Nel 1935 venne emanata la seconda legge per la “Salvaguardia della salute ereditaria del popolo tedesco”, con la quale si ampliò la precedente legge autorizzando anche l’aborto nel caso in cui uno dei due genitori fosse soggetto a malattie ereditarie, mentre il primo settembre del 1939, con l’emanazione del decreto legislativo a favore dell’eutanasia, ai danni dei “malati considerati incurabili secondo l’umano giudizio”, vennero uccisi tutti quei pazienti ricoverati nei reparti psichici, neonati, bambini e ragazzi affetti da sindrome di down, persone con malformazioni, handicappati e anziani che si trovavano negli ospizi e nei reparti di lungodegenza (Jan Kershaw, il biografo di Hitler, parla di almeno 800.000 vittime, contando solamente i bambini afflitti da patologie ereditarie e da handicap).

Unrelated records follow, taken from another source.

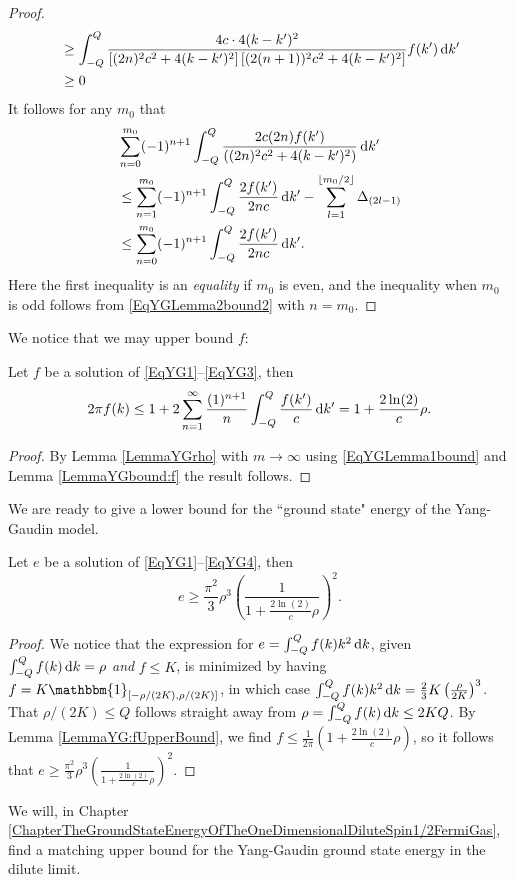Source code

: \begin{proof}
\begin{equation}
\begin{aligned}
&\geq \int_{-Q}^{Q}\frac{4c\cdot 4(k-k')^2}{\left[(2n)^2c^2+4(k-k')^2\right]\left[(2(n+1))^2c^2+4(k-k')^2\right]} f(k')\mathop{}\!\mathrm{d} k'\\
&\geq 0
\end{aligned}
\end{equation}
It follows for any $ m_0 $ that \begin{equation}
\begin{aligned}
&\sum_{n=0}^{m_0}(-1)^{n+1}\int_{-Q}^{Q}\frac{2c(2n) f(k')}{((2n)^2c^2+4(k-k')^2)}\mathop{}\!\mathrm{d} k'\\
&\leq\sum_{n=1}^{m_0}(-1)^{n+1}\int_{-Q}^{Q}\frac{2 f(k')}{2nc}\mathop{}\!\mathrm{d} k'-\sum_{l=1}^{\left\lfloor m_0/2 \right\rfloor}\Delta_{(2l-1)}
\\
&\leq \sum_{n=0}^{m_0}(-1)^{n+1}\int_{-Q}^{Q}\frac{2 f(k')}{2nc}\mathop{}\!\mathrm{d} k'.
\end{aligned}
\end{equation}
Here the first inequality is an \emph{equality} if $ m_0 $ is even, and the inequality when $ m_0 $ is odd follows from \eqref{EqYGLemma2bound2} with $ n=m_0 $.
\end{proof}
 We notice that we may upper bound $ f $:
 \begin{lemma}\label{LemmaYG:fUpperBound}
 	Let $ f $ be a solution of \eqref{EqYG1}--\eqref{EqYG3}, then
 	\begin{equation}
 	\begin{aligned}
 	2\pi  f(k) \leq 1+2\sum_{n=1}^{\infty}\frac{(1)^{n+1}}{n}\int_{-Q}^{Q}\frac{ f(k')}{c}\mathop{}\!\mathrm{d} k'=1+\frac{2\ln(2)}{c} \rho.
 	\end{aligned}
 	\end{equation}
 \end{lemma}
\begin{proof}
	By Lemma \ref{LemmaYGrho} with $ m\to\infty $ using \eqref{EqYGLemma1bound} and Lemma \ref{LemmaYGbound:f} the result follows. 
\end{proof}
We are ready to give a lower bound for the ``ground state" energy of the Yang-Gaudin model. 
\begin{proposition}\label{PropositionYGLowerBound}
	Let $ e $ be a solution of \eqref{EqYG1}--\eqref{EqYG4}, then\begin{equation}
	e\geq \frac{\pi^2}{3}\rho ^3\left(\frac{1}{1+\frac{2\ln(2)}{c}\rho}\right)^2.
	\end{equation}
\end{proposition}
\begin{proof}
	We notice that the expression for $ e=\int_{-Q}^{Q}f(k)k^2\mathop{}\!\mathrm{d} k $, given $ \int_{-Q}^{Q}f(k)\mathop{}\!\mathrm{d} k=\rho $ \emph{and} $ f\leq K $, is minimized by having $ f=K\mathbbm{1}_{[-\rho/(2K),\rho /(2K)]} $, in which case $ \int_{-Q}^{Q}f(k)k^2\mathop{}\!\mathrm{d} k=\frac{2}{3}K\left(\frac{\rho}{2K}\right)^3 $. That $ \rho/(2K)\leq Q $ follows straight away from $ \rho =\int_{-Q}^{Q}f(k)\mathop{}\!\mathrm{d} k \leq 2KQ $.
	By Lemma \ref{LemmaYG:fUpperBound}, we find $ f\leq \frac{1}{2\pi}\left(1+\frac{2\ln(2)}{c}\rho\right) $, so it follows that $ e\geq \frac{\pi^2}{3}\rho ^3\left(\frac{1}{1+\frac{2\ln(2)}{c}\rho}\right)^2 $.
\end{proof}
We will, in Chapter \ref{ChapterTheGroundStateEnergyOfTheOneDimensionalDiluteSpin1/2FermiGas}, find a matching upper bound for the Yang-Gaudin ground state energy in the dilute limit.
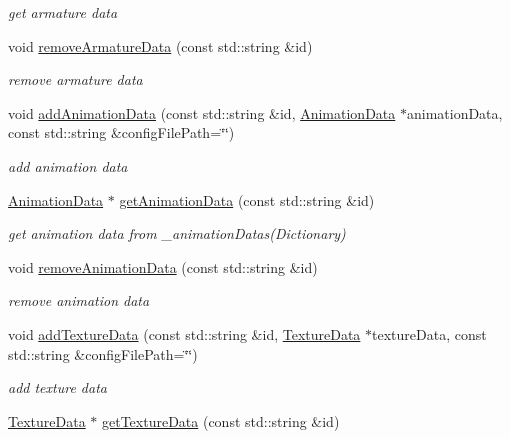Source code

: \begin{DoxyCompactItemize}
\begin{DoxyCompactList}\small\item\em get armature data \end{DoxyCompactList}\item 
void \hyperlink{classcocostudio_1_1ArmatureDataManager_ab749f66043b0dd603720ff8c31f2a3b6}{remove\+Armature\+Data} (const std\+::string \&id)
\begin{DoxyCompactList}\small\item\em remove armature data \end{DoxyCompactList}\item 
void \hyperlink{classcocostudio_1_1ArmatureDataManager_a36a1eb7cdc144ce7ee0a17bcc3f5726d}{add\+Animation\+Data} (const std\+::string \&id, \hyperlink{classcocostudio_1_1AnimationData}{Animation\+Data} $\ast$animation\+Data, const std\+::string \&config\+File\+Path=\char`\"{}\char`\"{})
\begin{DoxyCompactList}\small\item\em add animation data \end{DoxyCompactList}\item 
\hyperlink{classcocostudio_1_1AnimationData}{Animation\+Data} $\ast$ \hyperlink{classcocostudio_1_1ArmatureDataManager_aa16bcd30c063c4143787fe799a6f4a45}{get\+Animation\+Data} (const std\+::string \&id)
\begin{DoxyCompactList}\small\item\em get animation data from \+\_\+animation\+Datas(\+Dictionary) \end{DoxyCompactList}\item 
void \hyperlink{classcocostudio_1_1ArmatureDataManager_a7355fd9a994fe9a51bc7b0ce35cb9008}{remove\+Animation\+Data} (const std\+::string \&id)
\begin{DoxyCompactList}\small\item\em remove animation data \end{DoxyCompactList}\item 
void \hyperlink{classcocostudio_1_1ArmatureDataManager_aed885f4d9ab821f83f3a3826655e3325}{add\+Texture\+Data} (const std\+::string \&id, \hyperlink{classcocostudio_1_1TextureData}{Texture\+Data} $\ast$texture\+Data, const std\+::string \&config\+File\+Path=\char`\"{}\char`\"{})
\begin{DoxyCompactList}\small\item\em add texture data \end{DoxyCompactList}\item 
\hyperlink{classcocostudio_1_1TextureData}{Texture\+Data} $\ast$ \hyperlink{classcocostudio_1_1ArmatureDataManager_a5516347b007b20f6a6f685a630ba76b1}{get\+Texture\+Data} (const std\+::string \&id)

\end{DoxyCompactItemize}
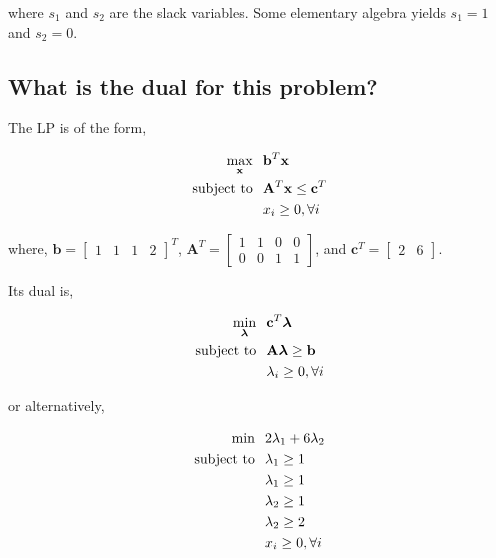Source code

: \documentclass{article}
\begin{document}
\noindent where $s_1$ and $s_2$ are the slack variables. Some elementary algebra yields $s_1 = 1$ and $s_2 = 0$.

\subsection{What is the dual for this problem?}

The LP is of the form,

\begin{align*}
\max_\mathbf{x} & \hspace{0.1in} \mathbf{b}^T \mathbf{x}\\
\text{subject to} & \hspace{0.1in} \mathbf{A}^T \mathbf{x} \le \mathbf{c}^T\\
& \hspace{0.1in} x_i \ge 0, \forall i
\end{align*}

\noindent where, $\mathbf{b} = \begin{bmatrix}1 & 1 & 1 & 2\end{bmatrix}^T$, $\mathbf{A}^T = \left[\begin{smallmatrix}1 & 1 & 0 & 0\\0 & 0 & 1 & 1\end{smallmatrix}\right]$, and $\mathbf{c}^T = \begin{bmatrix} 2 & 6 \end{bmatrix}$.

Its dual is,

\begin{align*}
\min_{\boldsymbol{\lambda}} & \hspace{0.1in} \mathbf{c}^T \boldsymbol{\lambda}\\
\text{subject to} & \hspace{0.1in} \mathbf{A} \boldsymbol{\lambda} \ge \mathbf{b}\\
& \hspace{0.1in} \lambda_i \ge 0, \forall i
\end{align*}

or alternatively,

\begin{align*}
\text{min} & \hspace{0.1in} 2\lambda_1 + 6\lambda_2\\
\text{subject to} & \hspace{0.1in} \lambda_1 \ge 1\\
& \hspace{0.1in} \lambda_1 \ge 1\\
& \hspace{0.1in} \lambda_2 \ge 1\\
& \hspace{0.1in} \lambda_2 \ge 2\\
& \hspace{0.1in} x_i \ge 0, \forall i
\end{align*}
\end{document}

Qualcuno si porrà la domanda sul perché sia così importante ricordare questi tragici eventi, perché mantenere viva la memoria storica di vicende come quella dell’Olocausto che appartengono ad uno dei momenti più dolorosi e vergognosi della storia dell’umanità; c’è chi, infatti, li vorrebbe dimenticare, ma ricordare il passato, oggi più che mai, è fondamentale per la tutela stessa dell’uomo e la salvaguardia della società; la “storia”, infatti, ci mette continuamente di fronte a quelle che potrebbero essere le conseguenze future del nostro agire presente, aiutandoci a non “cadere” negli stessi errori del “passato” che, spesso e volentieri, si ripresenta a noi sotto diverse spoglie.
Il Giorno della memoria, in questa prospettiva, vuole essere un monito a rigettare quel “semplicismo etico” che sembra caratterizzare la società odierna, sempre più immersa in quella “cultura relativista” dove, nel nome di una fantomatica idea di “progresso”, si stanno promuovendo in tutta Europa, e non solo, leggi come l’aborto, l’infanticidio, la manipolazione genetica e l’eutanasia, ignorando quel principio di sacralità e inviolabilità della vita umana su cui per secoli si è fondata e sviluppata la nostra civiltà.
Il tentativo odierno di voler legiferare in materia di “fine vita”, come se “vita” e “morte” fossero beni cui lo Stato può disporre e mettere a disposizione dei cittadini, introduce velatamente nella società quel concetto secondo cui il valore della vita umana viene fatto dipendere, non da “ciò che si è”, ma da “ciò che si può fare”, valutando gli uomini secondo il criterio di “efficienza” e “salute”.
Ma la qualità della vita di una persona non può essere valutata seguendo il principio di robusta e sana costituzione fisica, o mentale, perché così facendo si rischia una deriva molto pericolosa, ossia, la fredda logica secondo cui se una persona non è utile alla società allora è meglio eliminarla, perché chi crede di poter disporre liberamente della propria vita, arriverà presto a credere di poter disporre della vita degli altri, riducendo l’uomo, come diceva Kant, a mero mezzo. In tal senso il passato insegna.